I was delighted to discover that my hunch was right: developing a sound understanding of creativity has made problem solving easier, and life more fun. The surprising part was how the study of creativity unfolded. IPAR’s early emphasis on personality gave way to several cognitive explanations. Some of these explanations rely on structural differences between individual brains, but others hinge on the capacity to control attention. Cognitive control processes can be improved, like building a muscle, and these improvements can potentially have robust impacts on creative outcomes and the efficacy of creative processes. Attentional control theories contrast these processes with terms like defocused versus focused attention, top-down versus bottom-up processing, or executive control versus mind wandering. Scientists love a dichotomy just as much as the next human struggling to make sense of it all.

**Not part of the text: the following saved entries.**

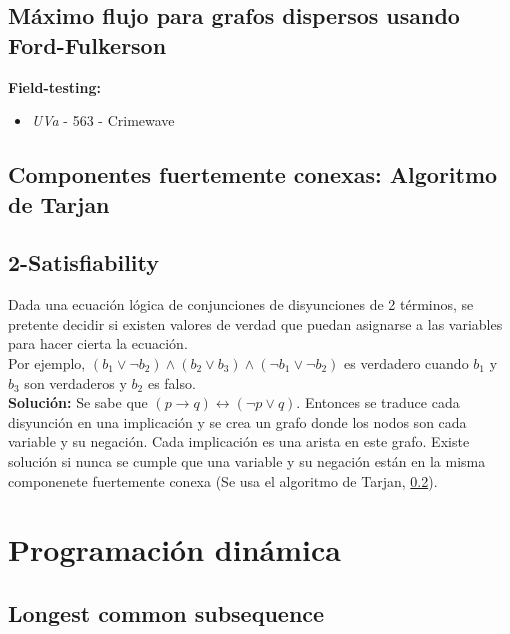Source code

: \documentclass[10pt,letterpaper,twocolumn]{article}
\newcommand{\codigofuente}[1]{

\dotfill
}
\begin{document}
\codigofuente{./src/grafos/ford_fulkerson.cpp}

\subsection{Máximo flujo para grafos dispersos usando Ford-Fulkerson}

\small
\textbf{Field-testing:}
\begin{itemize}
\item \emph{UVa} - 563 - Crimewave
\end{itemize}
\normalsize

\codigofuente{./src/grafos/ford_fulkerson_sparse.cpp}

\subsection{Componentes fuertemente conexas: Algoritmo de Tarjan}
\label{tarjan}
\codigofuente{./src/grafos/tarjan.cpp}

\subsection{2-Satisfiability}
Dada una ecuación lógica de conjunciones de disyunciones de 2 términos, se pretente decidir si existen valores de verdad que puedan asignarse a las variables para hacer cierta la ecuación. \\
Por ejemplo, $(b_1 \vee \neg b_2) \wedge (b_2 \vee b_3) \wedge (\neg b_1 \vee \neg b_2) $ es verdadero cuando $b_1$ y $b_3$ son verdaderos y $b_2$ es falso. \\
\textbf{Solución:} Se sabe que $(p \rightarrow q) \leftrightarrow (\neg p \vee q)$. Entonces se traduce cada disyunción en una implicación y se crea un grafo donde los nodos son cada variable y su negación. Cada implicación es una arista en este grafo. Existe solución si nunca se cumple que una variable y su negación están en la misma componenete fuertemente conexa (Se usa el algoritmo de Tarjan, \ref{tarjan}).

\section{Programación dinámica}
\subsection{Longest common subsequence}
\codigofuente{./src/dp/lcs.cpp}
\end{document}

The entire field of neurology has been another source of amazement. Brain scanning technology is revelatory, allowing researchers to trace insight from its precursors through activation. The timing, types of brain waves involved, and neural regions can all be teased apart and displayed. The neurology demonstrates what psychologists have suggested for decades: that insight occurs over a series of stages, beginning with confronting the problem. Psychological theories had long suggested that priming might increase the odds of insight, and the corresponding neurology demonstrates how this is possible. Priming can also apply to inspiration, increasing the probability of both invention and execution.
I remember drawing this map on the back of a bar menu in very early days: maybe ten choice words, circled and linked to indicate the relationships I thought I would find. Some of these words, like insight, have grown legs and become chapters, but most of the others didn’t pan out. Instead, my informal outline degenerated into a soupy mess of research notes, sentence fragments, and half-baked thoughts. Occasionally, a zygote of a new outline would emerge, then my understanding would evolve, or I’d find some new treasure trove of research and restructure everything again. At some point in the midst of this Sisyphean effort, I realized that I actually really enjoy writing.
Learning to write has been the most unexpected gift. I certainly wouldn’t have come this far, and wouldn’t be writing this now, if the challenge presented wasn’t also uniquely delightful and fulfilling. Almost as amazing is the community I’ve found around writing. Connecting with other writers has been an absolute joy, even when we’re commiserating about our struggles. Doors have opened to places I never knew existed, and I can’t wait to see where this journey takes me next.
1 comment
Excellent essay. Creativity in architecture comes in many forms. It can be form that fulfills function, insight into materials to solve a structural problem, ways to make a project more neighborly or less environmentally impactful, or other things, even building codes, but all of them must be considered to come up with a design that works as well as it might. Coming up with good solutions for built form takes lot of knowledge and skill, more in architecture than in writing. But you’ve learned how to present your ideas clearly in prose, and surely that spills over into your professional work. I expect that what you’ve learned in this journey will stand you in good stead. Thank you for sharing it.